Your assignment — What is needed here is an exact copy of every record below.

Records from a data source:
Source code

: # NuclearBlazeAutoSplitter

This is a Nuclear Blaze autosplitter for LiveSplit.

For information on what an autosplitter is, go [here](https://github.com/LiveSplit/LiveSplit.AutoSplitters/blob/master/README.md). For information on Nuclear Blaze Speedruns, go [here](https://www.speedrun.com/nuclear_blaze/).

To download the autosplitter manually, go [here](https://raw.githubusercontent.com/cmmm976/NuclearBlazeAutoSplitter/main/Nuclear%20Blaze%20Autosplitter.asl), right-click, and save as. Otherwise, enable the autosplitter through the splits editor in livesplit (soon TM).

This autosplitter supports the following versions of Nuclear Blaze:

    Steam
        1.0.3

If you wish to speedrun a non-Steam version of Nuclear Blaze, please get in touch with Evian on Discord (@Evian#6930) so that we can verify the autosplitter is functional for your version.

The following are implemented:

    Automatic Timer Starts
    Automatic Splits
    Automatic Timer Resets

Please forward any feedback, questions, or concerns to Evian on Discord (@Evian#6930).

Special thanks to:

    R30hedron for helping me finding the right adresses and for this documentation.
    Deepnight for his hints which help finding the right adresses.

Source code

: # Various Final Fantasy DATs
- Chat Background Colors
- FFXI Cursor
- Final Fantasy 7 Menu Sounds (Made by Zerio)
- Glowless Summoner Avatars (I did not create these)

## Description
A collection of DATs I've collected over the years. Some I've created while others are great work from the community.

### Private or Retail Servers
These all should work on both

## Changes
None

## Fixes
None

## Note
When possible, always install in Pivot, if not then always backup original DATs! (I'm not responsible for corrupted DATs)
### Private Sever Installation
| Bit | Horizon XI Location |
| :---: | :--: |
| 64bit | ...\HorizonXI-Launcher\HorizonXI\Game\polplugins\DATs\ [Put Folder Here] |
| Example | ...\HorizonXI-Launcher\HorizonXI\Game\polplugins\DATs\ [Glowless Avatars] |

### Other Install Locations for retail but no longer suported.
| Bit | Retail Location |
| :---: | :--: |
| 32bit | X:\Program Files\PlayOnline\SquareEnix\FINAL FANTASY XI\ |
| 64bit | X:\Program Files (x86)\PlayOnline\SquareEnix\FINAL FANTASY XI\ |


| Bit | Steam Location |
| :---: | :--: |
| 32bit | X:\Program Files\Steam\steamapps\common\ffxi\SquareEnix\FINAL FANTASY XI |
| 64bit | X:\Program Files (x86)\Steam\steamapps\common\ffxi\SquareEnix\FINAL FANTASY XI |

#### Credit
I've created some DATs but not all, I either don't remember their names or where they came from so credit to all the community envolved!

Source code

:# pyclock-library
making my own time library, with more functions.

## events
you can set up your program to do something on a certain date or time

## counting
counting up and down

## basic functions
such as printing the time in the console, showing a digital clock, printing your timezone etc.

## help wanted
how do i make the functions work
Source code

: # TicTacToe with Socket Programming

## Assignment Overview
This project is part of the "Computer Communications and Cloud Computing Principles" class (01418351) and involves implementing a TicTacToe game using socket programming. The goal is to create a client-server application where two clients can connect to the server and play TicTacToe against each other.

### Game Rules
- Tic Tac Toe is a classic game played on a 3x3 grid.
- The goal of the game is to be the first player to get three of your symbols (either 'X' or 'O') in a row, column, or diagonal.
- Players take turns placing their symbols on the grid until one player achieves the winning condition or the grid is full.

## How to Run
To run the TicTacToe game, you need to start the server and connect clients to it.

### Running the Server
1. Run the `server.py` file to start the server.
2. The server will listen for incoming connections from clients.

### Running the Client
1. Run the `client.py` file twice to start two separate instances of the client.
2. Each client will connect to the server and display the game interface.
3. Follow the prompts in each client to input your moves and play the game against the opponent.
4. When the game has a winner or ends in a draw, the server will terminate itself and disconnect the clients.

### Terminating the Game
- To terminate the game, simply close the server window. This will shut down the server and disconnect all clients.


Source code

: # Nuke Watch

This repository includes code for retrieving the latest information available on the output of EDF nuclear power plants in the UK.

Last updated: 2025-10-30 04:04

Answer box —
Source code

: # NuclearBlazeAutoSplitter

This is a Nuclear Blaze autosplitter for LiveSplit.

For information on what an autosplitter is, go [here](https://github.com/LiveSplit/LiveSplit.AutoSplitters/blob/master/README.md). For information on Nuclear Blaze Speedruns, go [here](https://www.speedrun.com/nuclear_blaze/).

To download the autosplitter manually, go [here](https://raw.githubusercontent.com/cmmm976/NuclearBlazeAutoSplitter/main/Nuclear%20Blaze%20Autosplitter.asl), right-click, and save as. Otherwise, enable the autosplitter through the splits editor in livesplit (soon TM).

This autosplitter supports the following versions of Nuclear Blaze:

    Steam
        1.0.3

If you wish to speedrun a non-Steam version of Nuclear Blaze, please get in touch with Evian on Discord (@Evian#6930) so that we can verify the autosplitter is functional for your version.

The following are implemented:

    Automatic Timer Starts
    Automatic Splits
    Automatic Timer Resets

Please forward any feedback, questions, or concerns to Evian on Discord (@Evian#6930).

Special thanks to:

    R30hedron for helping me finding the right adresses and for this documentation.
    Deepnight for his hints which help finding the right adresses.

Source code

: # Various Final Fantasy DATs
- Chat Background Colors
- FFXI Cursor
- Final Fantasy 7 Menu Sounds (Made by Zerio)
- Glowless Summoner Avatars (I did not create these)

## Description
A collection of DATs I've collected over the years. Some I've created while others are great work from the community.

### Private or Retail Servers
These all should work on both

## Changes
None

## Fixes
None

## Note
When possible, always install in Pivot, if not then always backup original DATs! (I'm not responsible for corrupted DATs)
### Private Sever Installation
| Bit | Horizon XI Location |
| :---: | :--: |
| 64bit | ...\HorizonXI-Launcher\HorizonXI\Game\polplugins\DATs\ [Put Folder Here] |
| Example | ...\HorizonXI-Launcher\HorizonXI\Game\polplugins\DATs\ [Glowless Avatars] |

### Other Install Locations for retail but no longer suported.
| Bit | Retail Location |
| :---: | :--: |
| 32bit | X:\Program Files\PlayOnline\SquareEnix\FINAL FANTASY XI\ |
| 64bit | X:\Program Files (x86)\PlayOnline\SquareEnix\FINAL FANTASY XI\ |


| Bit | Steam Location |
| :---: | :--: |
| 32bit | X:\Program Files\Steam\steamapps\common\ffxi\SquareEnix\FINAL FANTASY XI |
| 64bit | X:\Program Files (x86)\Steam\steamapps\common\ffxi\SquareEnix\FINAL FANTASY XI |

#### Credit
I've created some DATs but not all, I either don't remember their names or where they came from so credit to all the community envolved!

Source code

:# pyclock-library
making my own time library, with more functions.

## events
you can set up your program to do something on a certain date or time

## counting
counting up and down

## basic functions
such as printing the time in the console, showing a digital clock, printing your timezone etc.

## help wanted
how do i make the functions work
Source code

: # TicTacToe with Socket Programming

## Assignment Overview
This project is part of the "Computer Communications and Cloud Computing Principles" class (01418351) and involves implementing a TicTacToe game using socket programming. The goal is to create a client-server application where two clients can connect to the server and play TicTacToe against each other.

### Game Rules
- Tic Tac Toe is a classic game played on a 3x3 grid.
- The goal of the game is to be the first player to get three of your symbols (either 'X' or 'O') in a row, column, or diagonal.
- Players take turns placing their symbols on the grid until one player achieves the winning condition or the grid is full.

## How to Run
To run the TicTacToe game, you need to start the server and connect clients to it.

### Running the Server
1. Run the `server.py` file to start the server.
2. The server will listen for incoming connections from clients.

### Running the Client
1. Run the `client.py` file twice to start two separate instances of the client.
2. Each client will connect to the server and display the game interface.
3. Follow the prompts in each client to input your moves and play the game against the opponent.
4. When the game has a winner or ends in a draw, the server will terminate itself and disconnect the clients.

### Terminating the Game
- To terminate the game, simply close the server window. This will shut down the server and disconnect all clients.


Source code

: # Nuke Watch

This repository includes code for retrieving the latest information available on the output of EDF nuclear power plants in the UK.

Last updated: 2025-10-30 04:04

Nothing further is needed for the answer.